▸ EXERCISE DESCRIPTION
All lines from the one with "the object file" onward, through the last line of the records below, are to be retyped word for word.

▸ THE DATA
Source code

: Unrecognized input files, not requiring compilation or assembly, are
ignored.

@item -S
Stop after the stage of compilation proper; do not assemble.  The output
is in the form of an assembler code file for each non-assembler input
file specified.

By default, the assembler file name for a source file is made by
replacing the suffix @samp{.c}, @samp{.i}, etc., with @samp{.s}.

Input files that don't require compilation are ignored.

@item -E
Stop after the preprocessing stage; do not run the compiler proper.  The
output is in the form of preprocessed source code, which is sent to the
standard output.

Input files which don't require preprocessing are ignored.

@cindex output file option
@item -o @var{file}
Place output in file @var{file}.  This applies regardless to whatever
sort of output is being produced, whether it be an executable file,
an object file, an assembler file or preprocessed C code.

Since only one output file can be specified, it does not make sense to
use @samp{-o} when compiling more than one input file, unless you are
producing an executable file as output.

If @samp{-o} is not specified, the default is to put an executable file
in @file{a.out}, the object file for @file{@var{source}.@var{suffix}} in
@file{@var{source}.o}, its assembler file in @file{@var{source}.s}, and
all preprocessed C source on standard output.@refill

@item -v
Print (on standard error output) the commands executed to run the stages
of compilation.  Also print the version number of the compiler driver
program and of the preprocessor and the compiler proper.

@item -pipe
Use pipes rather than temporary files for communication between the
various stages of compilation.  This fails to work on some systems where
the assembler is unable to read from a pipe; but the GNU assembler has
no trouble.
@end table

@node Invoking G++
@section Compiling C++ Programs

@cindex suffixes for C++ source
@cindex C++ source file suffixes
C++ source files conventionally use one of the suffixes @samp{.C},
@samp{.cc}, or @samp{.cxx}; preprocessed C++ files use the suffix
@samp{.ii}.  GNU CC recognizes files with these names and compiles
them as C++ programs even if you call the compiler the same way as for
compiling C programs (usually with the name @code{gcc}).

▸ OUTPUT FOR THIS EXERCISE
in @file{a.out}, the object file for @file{@var{source}.@var{suffix}} in
@file{@var{source}.o}, its assembler file in @file{@var{source}.s}, and
all preprocessed C source on standard output.@refill

@item -v
Print (on standard error output) the commands executed to run the stages
of compilation.  Also print the version number of the compiler driver
program and of the preprocessor and the compiler proper.

@item -pipe
Use pipes rather than temporary files for communication between the
various stages of compilation.  This fails to work on some systems where
the assembler is unable to read from a pipe; but the GNU assembler has
no trouble.
@end table

@node Invoking G++
@section Compiling C++ Programs

@cindex suffixes for C++ source
@cindex C++ source file suffixes
C++ source files conventionally use one of the suffixes @samp{.C},
@samp{.cc}, or @samp{.cxx}; preprocessed C++ files use the suffix
@samp{.ii}.  GNU CC recognizes files with these names and compiles
them as C++ programs even if you call the compiler the same way as for
compiling C programs (usually with the name @code{gcc}).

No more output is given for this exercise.